A Layered View of Blockchain in Healthcare

To understand the value that blockchain technology can provide in healthcare, it is helpful to take a layered view of the current state of healthcare, the potential value of blockchain, and the foundation that blockchain can provide for higher level functionality. This is depicted in the following diagram:

Today, the vast majority of healthcare data is locked up in silos within healthcare organizations. While there is data sharing occurring, many common types of data are stored and maintained redundantly across silos. This redundant storage and maintenance of common data results in significant waste of healthcare resources. Furthermore, when these common records stored redundantly across silos are inconsistent, due to not being kept up to date or inaccuracies, it can result in significant friction in the healthcare system, such as patient records being misidentified, medical claims being rejected, and so forth.

Blockchain enables the targeted, secure sharing of common types of data across consortia of healthcare organizations. This enables common data records to be maintained in one blockchain rather than redundantly across silos in healthcare organizations. The vast majority of healthcare blockchains are private blockchains where every healthcare organization connecting to the blockchain is well known and highly trusted, and access to these blockchains is restricted and access controlled. Data sharing is targeted in the sense that only minimal but sufficient data is shared for the defined healthcare use case, in order to realize established healthcare values, ranging from reducing healthcare costs, to improving patient outcomes, experiences, and engagement. In this layer, all of the executable logic of the healthcare consortium resides in the healthcare enterprise systems at the periphery of the blockchain. These systems include EHR systems in healthcare providers, membership, eligibility, and claims adjudication systems in healthcare payers, and so forth.
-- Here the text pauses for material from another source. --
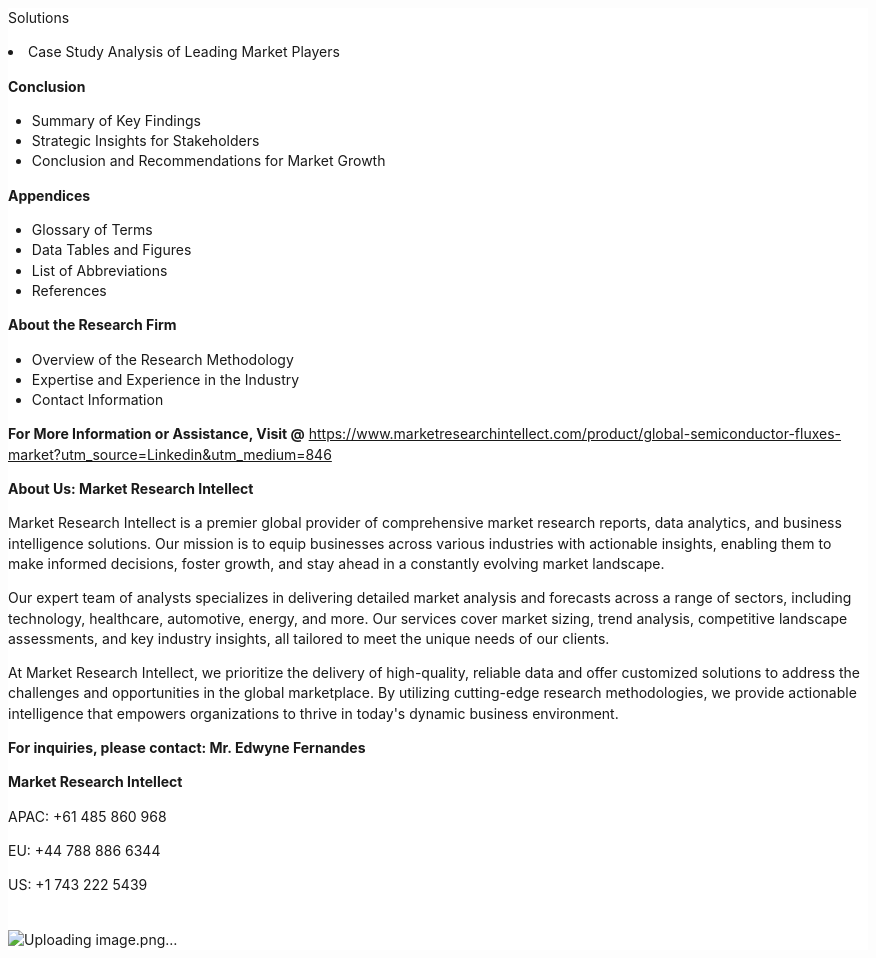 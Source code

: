 Solutions</li><li>Case Study Analysis of Leading Market Players</li></ul><p><strong>Conclusion</strong></p><ul><li>Summary of Key Findings</li><li>Strategic Insights for Stakeholders</li><li>Conclusion and Recommendations for Market Growth</li></ul><p><strong>Appendices</strong></p><ul><li>Glossary of Terms</li><li>Data Tables and Figures</li><li>List of Abbreviations</li><li>References</li></ul><p><strong>About the Research Firm</strong></p><ul><li>Overview of the Research Methodology</li><li>Expertise and Experience in the Industry</li><li>Contact Information</li></ul></div><div class="article-main__content" data-test-id="publishing-text-block"><p><span class="font-[700]"><strong>For More Information or Assistance, Visit @</strong>&nbsp;<a href="https://www.marketresearchintellect.com/product/global-semiconductor-fluxes-market?utm_source=Linkedin&utm_medium=846">https://www.marketresearchintellect.com/product/global-semiconductor-fluxes-market?utm_source=Linkedin&utm_medium=846</a></span></p><p><strong>About Us: Market Research Intellect</strong></p><p>Market Research Intellect is a premier global provider of comprehensive market research reports, data analytics, and business intelligence solutions. Our mission is to equip businesses across various industries with actionable insights, enabling them to make informed decisions, foster growth, and stay ahead in a constantly evolving market landscape.</p><p>Our expert team of analysts specializes in delivering detailed market analysis and forecasts across a range of sectors, including technology, healthcare, automotive, energy, and more. Our services cover market sizing, trend analysis, competitive landscape assessments, and key industry insights, all tailored to meet the unique needs of our clients.</p><p>At Market Research Intellect, we prioritize the delivery of high-quality, reliable data and offer customized solutions to address the challenges and opportunities in the global marketplace. By utilizing cutting-edge research methodologies, we provide actionable intelligence that empowers organizations to thrive in today's dynamic business environment.</p><p><strong>For inquiries, please contact: Mr. Edwyne Fernandes</strong></p><p><strong>Market Research Intellect</strong></p><p>APAC: +61 485 860 968</p><p>EU: +44 788 886 6344</p><p>US: +1 743 222 5439</p></div><div class="article-main__content" data-test-id="publishing-text-block">&nbsp;</div>
![Uploading image.png…]()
In this layer, some executable logic can be added to healthcare blockchains. This can improve efficiency, performance, and resilience since such logic can execute directly on the blockchain and does not depend on any enterprise systems at the periphery of the blockchain, which can be single points of failure. Executable logic on the blockchain is also known as smart contract. As new transactions are added to the blockchain they can trigger associated smart contracts, which then execute and result in outputs that are in turn stored on the blockchain.

Some healthcare blockchain use cases may benefit from cryptocurrencies or tokens. For example, a use case that requires patient engagement may encourage and reward such engagement with cryptocurrency. In another example, a clinical trials use case may reward patients with cryptocurrency for opting into participation, and sharing their data for the associated research. Patients may then redeem such cryptocurrency rewards to reduce costs of healthcare services or other meaningful purposes. Cryptocurrencies may also be useful to incentivize sharing and collaboration of healthcare organizations in blockchains. This can be important where healthcare organizations participating in a blockchain have asymmetric sizes and value contributions, bringing into question fairness of participation. In such a case, to maintain fairness and participation, the contributions of each healthcare organization can be rewarded with cryptocurrency amounts proportional to the size of their contributions.


Blockchain is a foundational technology supporting a vast range of healthcare use cases. As discussed in lower layers, it can enable and incentivize the targeted, secure sharing of healthcare data, and even automate some of the processing of this data with smart contracts. Artificial intelligence (AI) and machine learning (ML) show major potential in healthcare. However, they are extremely data hungry, and many AI and ML initiatives are constrained by data available from a single organization. This in turn limits the quality of models that can be trained and inference that can be done, and often results in error rates that are too high, rendering AI impractical for many use cases and applications. Blockchain enables the sharing of data from across consortia of healthcare organizations, greatly increasing the availability of data to power AI and ML. This has the potential to greatly increase the quality of models and inference that can be done, reduce error rates, and enable new insights that reduce healthcare costs, and improve patient outcomes, experiences, and engagement.